The Pensacola and Perdido Bays Estuary Program (PPBEP) has been awarded a $750,000 grant from the Environmental Protection Agency (EPA) to establish a regional Water Quality Monitoring Collaborative.
The funding, from EPA’s Gulf Program, will be used to develop a comprehensive network of water quality monitoring sites across the Pensacola and Perdido Bays watersheds.
“Really the goal of this program is to establish a sentinel site network,” said Whitney Scheffel, a senior scientist with the Pensacola and Perdido Bays Estuary Program. “So we’ll be selecting up to about 30 sites across the Pensacola and Perdido bay watersheds and these will be led by the different partners,”
Project partners include Escambia, Santa Rosa and Okaloosa counties, the City of Orange Beach, and the Poarch Band of Creek Indians in Atmore.
Through the new collaborative, water quality data will be collected monthly over the next three years. It will be incorporated into PPBEP’s biennial State of the Bays Report and made available to the public.
“We're gonna be developing a dashboard for this project and will be monitoring the key parameters that were of interest to a lot of our program partners and our community members, as well,” she said. “Looking at bacteria and nutrients, chlorophyll-a, (and) also our environmental parameters: dissolved oxygen, turbidity, temperature, pH and salinity.”
Such information is necessary to help officials better understand the issues affecting those very large Pensacola and Perdido bay watersheds.
“To really understand what’s happening upstream and how that impacts downstream, we kind of have to have that site network scattered across in the upper parts, in the creeks, in tributaries and also in the Bay proper,” Scheffel explained. “So, we’re gonna be sampling all throughout Santa Rosa Sound, East Bay, Escambia Bay, Pensacola (Bay), Big Lagoon and Perdido Bay, as well as those upper smaller tributaries that feed into that larger system.”
Scheffel says this new program will expand and improve the work already being done by project partners by standardizing water quality monitoring parameters and methods and ensuring consistent and comparable data across the watersheds and creating a central source of information.
“Right now, Alabama and Florida use different methods for processing some of these samples for the different parameters that we’re interested in,” she said. “So this will give us an opportunity to work off the same sheet of music, if you will. And we will all be uploading these data to the portal, the water quality portal, that EPA runs and that will all be visualized on a dashboard, so our community members and partners can get to that information very easily.”
The scientific data will guide development of a water quality improvement action plan aimed at making the region’s waters swimmable and fishable. Also, Scheffel says it will inform local decision-making on projects such as Santa Rosa County’s septic to sewer conversion project.
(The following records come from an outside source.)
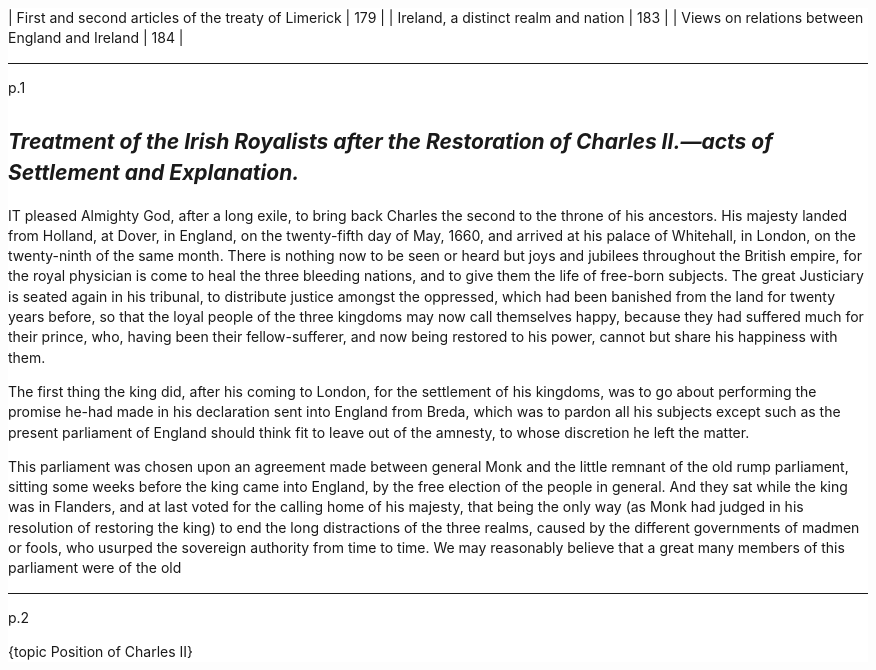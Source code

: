| First and second articles of the treaty of Limerick | 179 |
| Ireland, a distinct realm and nation | 183 |
| Views on relations between England and Ireland | 184 |








---

p.1


*Treatment of the Irish Royalists after the Restoration of Charles II.—acts of Settlement and Explanation.*
-----------------------------------------------------------------------------------------------------------


IT pleased Almighty God, after a long exile, to bring back Charles the second to the throne of his ancestors. His majesty landed from Holland, at Dover, in England, on the twenty-fifth day of May, 1660, and arrived at his palace of Whitehall, in London, on the twenty-ninth of the same month. There is nothing now to be seen or heard but joys and jubilees throughout the British empire, for the royal physician is come to heal the three bleeding nations, and to give them the life of free-born subjects. The great Justiciary is seated again in his tribunal, to distribute justice amongst the oppressed, which had been banished from the land for twenty years before, so that the loyal people of the three kingdoms may now call themselves happy, because they had suffered much for their prince, who, having been their fellow-sufferer, and now being restored to his power, cannot but share his happiness with them.


The first thing the king did, after his coming to London, for the settlement of his kingdoms, was to go about performing the promise he-had made in his declaration sent into England from Breda, which was to pardon all his subjects except such as the present parliament of England should think fit to leave out of the amnesty, to whose discretion he left the matter.


This parliament was chosen upon an agreement made between general Monk and the little remnant of the old rump parliament, sitting some weeks before the king came into England, by the free election of the people in general. And they sat while the king was in Flanders, and at last voted for the calling home of his majesty, that being the only way (as Monk had judged in his resolution of restoring the king) to end the long distractions of the three realms, caused by the different governments of madmen or fools, who usurped the sovereign authority from time to time. We may reasonably believe that a great many members of this parliament were of the old


---

p.2


{topic Position of Charles II}


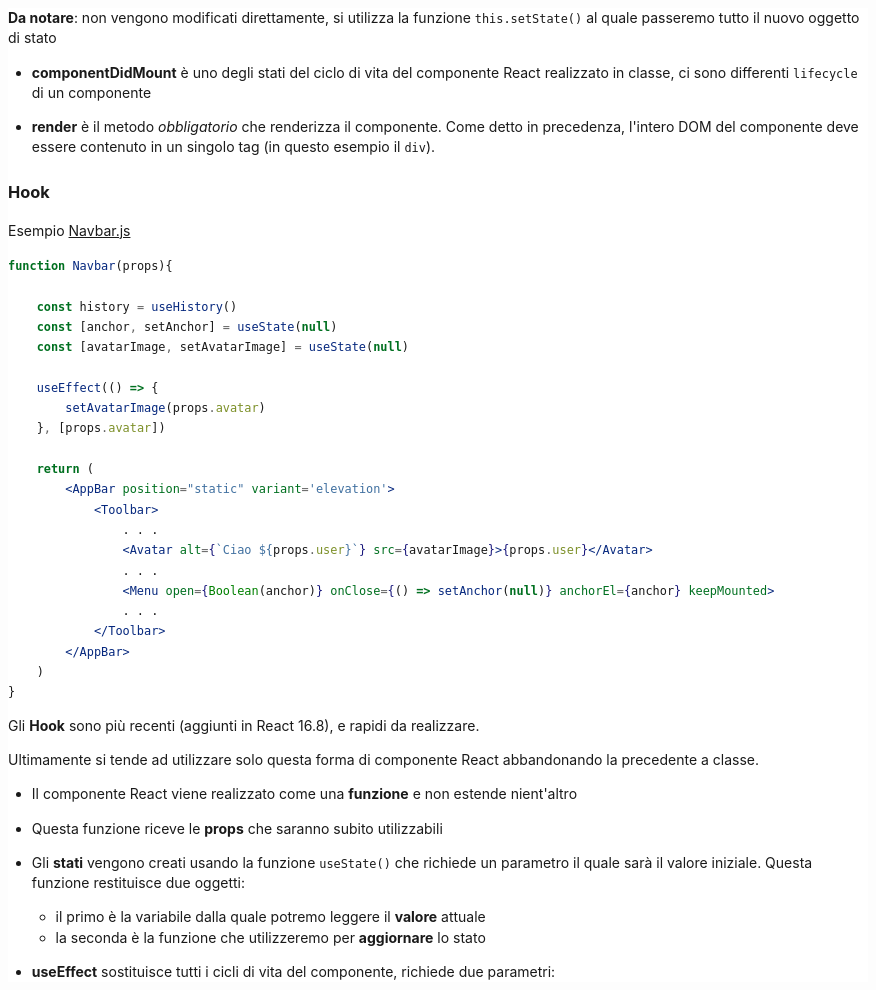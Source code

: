   __Da notare__: non vengono modificati direttamente, si utilizza la funzione `this.setState()` al quale passeremo tutto il nuovo oggetto di stato

- __componentDidMount__ è uno degli stati del ciclo di vita del componente React realizzato in classe, ci sono differenti `lifecycle` di un componente

- __render__ è il metodo _obbligatorio_ che renderizza il componente. Come detto in precedenza, l'intero DOM del componente deve essere contenuto in un singolo tag (in questo esempio il `div`).



### <a name="hook"></a> Hook 

Esempio [Navbar.js](../src/component/Navbar.js)

```jsx
function Navbar(props){

    const history = useHistory()
    const [anchor, setAnchor] = useState(null)
    const [avatarImage, setAvatarImage] = useState(null)

    useEffect(() => {
        setAvatarImage(props.avatar)
    }, [props.avatar])

    return (
        <AppBar position="static" variant='elevation'>
            <Toolbar>
                . . .
                <Avatar alt={`Ciao ${props.user}`} src={avatarImage}>{props.user}</Avatar>
                . . .
                <Menu open={Boolean(anchor)} onClose={() => setAnchor(null)} anchorEl={anchor} keepMounted>
                . . .
            </Toolbar>
        </AppBar>
    )
}
```

Gli __Hook__ sono più recenti (aggiunti in React 16.8), e rapidi da realizzare.

Ultimamente si tende ad utilizzare solo questa forma di componente React abbandonando la precedente a classe.

- Il componente React viene realizzato come una __funzione__ e non estende nient'altro

- Questa funzione riceve le __props__ che saranno subito utilizzabili

- Gli __stati__ vengono creati usando la funzione `useState()` che richiede un parametro il quale sarà il valore iniziale. Questa funzione restituisce due oggetti:

  -  il primo è la variabile dalla quale potremo leggere il __valore__ attuale
  - la seconda è la funzione che utilizzeremo per __aggiornare__ lo stato

- __useEffect__ sostituisce tutti i cicli di vita del componente, richiede due parametri:
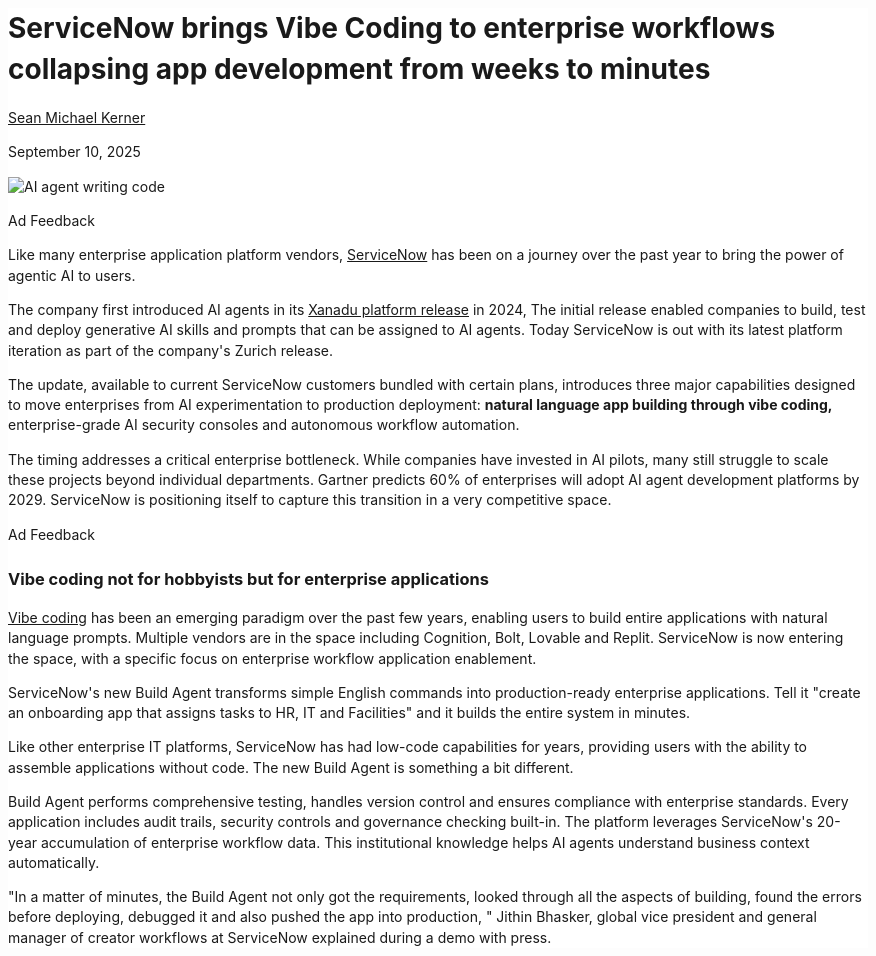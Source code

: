 # ServiceNow brings Vibe Coding to enterprise workflows collapsing app development from weeks to minutes

[Sean Michael Kerner](https://venturebeat.com/author/sean-michael-kerner)

September 10, 2025

![AI agent writing code](https://venturebeat.com/_next/image?url=https%3A%2F%2Fimages.ctfassets.net%2Fjdtwqhzvc2n1%2F2iYvZpOfAOd3EBAwhy1s5n%2Fa2cfcf09fc6227f100313e3427e5ea78%2Fai_agent_vibe_coding-SMK.jpg&w=3840&q=75)

Ad Feedback

Like many enterprise application platform vendors, [ServiceNow](https://www.servicenow.com/) has been on a journey over the past year to bring the power of agentic AI to users.

The company first introduced AI agents in its [Xanadu platform release](https://venturebeat.com/ai/servicenow-introduces-a-library-of-enterprise-ai-agents-you-can-customize-to-fit-your-workflow) in 2024, The initial release enabled companies to build, test and deploy generative AI skills and prompts that can be assigned to AI agents. Today ServiceNow is out with its latest platform iteration as part of the company's Zurich release.

The update, available to current ServiceNow customers bundled with certain plans, introduces three major capabilities designed to move enterprises from AI experimentation to production deployment: **natural language app building through vibe coding,** enterprise-grade AI security consoles and autonomous workflow automation.

The timing addresses a critical enterprise bottleneck. While companies have invested in AI pilots, many still struggle to scale these projects beyond individual departments. Gartner predicts 60% of enterprises will adopt AI agent development platforms by 2029. ServiceNow is positioning itself to capture this transition in a very competitive space. 

Ad Feedback

### Vibe coding not for hobbyists but for enterprise applications

[Vibe coding](https://venturebeat.com/ai/everyones-looking-to-get-in-on-vibe-coding-and-google-is-no-different-with-stitch-its-follow-up-to-jules) has been an emerging paradigm over the past few years, enabling users to build entire applications with natural language prompts. Multiple vendors are in the space including Cognition, Bolt, Lovable and Replit. ServiceNow is now entering the space, with a specific focus on enterprise workflow application enablement.

ServiceNow's new Build Agent transforms simple English commands into production-ready enterprise applications. Tell it "create an onboarding app that assigns tasks to HR, IT and Facilities" and it builds the entire system in minutes. 

Like other enterprise IT platforms, ServiceNow has had low-code capabilities for years, providing users with the ability to assemble applications without code. The new Build Agent is something a bit different.

Build Agent performs comprehensive testing, handles version control and ensures compliance with enterprise standards. Every application includes audit trails, security controls and governance checking built-in. The platform leverages ServiceNow's 20-year accumulation of enterprise workflow data. This institutional knowledge helps AI agents understand business context automatically.

"In a matter of minutes, the Build Agent not only got the requirements, looked through all the aspects of building, found the errors before deploying, debugged it and also pushed the app into production, " Jithin Bhasker, global vice president and general manager of creator workflows at ServiceNow explained during a demo with press.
“With this monitoring collaborative, with that series of information from surface waters, it could inform potential restoration projects, like those bigger initiatives for figuring out where there are issues with bacteria or nutrients, looking at stormwater management, conserving specific areas that need to be conserved,” Scheffel said, pointing to the recent example of Santa Rosa County’s recently approved contract to purchase and protect 27 acres of environmentally sensitive wetlands on the Soundside in Gulf Breeze.
According to Scheffel, the new water quality monitoring plan is currently in development and will require EPA approval. They hope to launch the new collaborative effort by this summer or fall.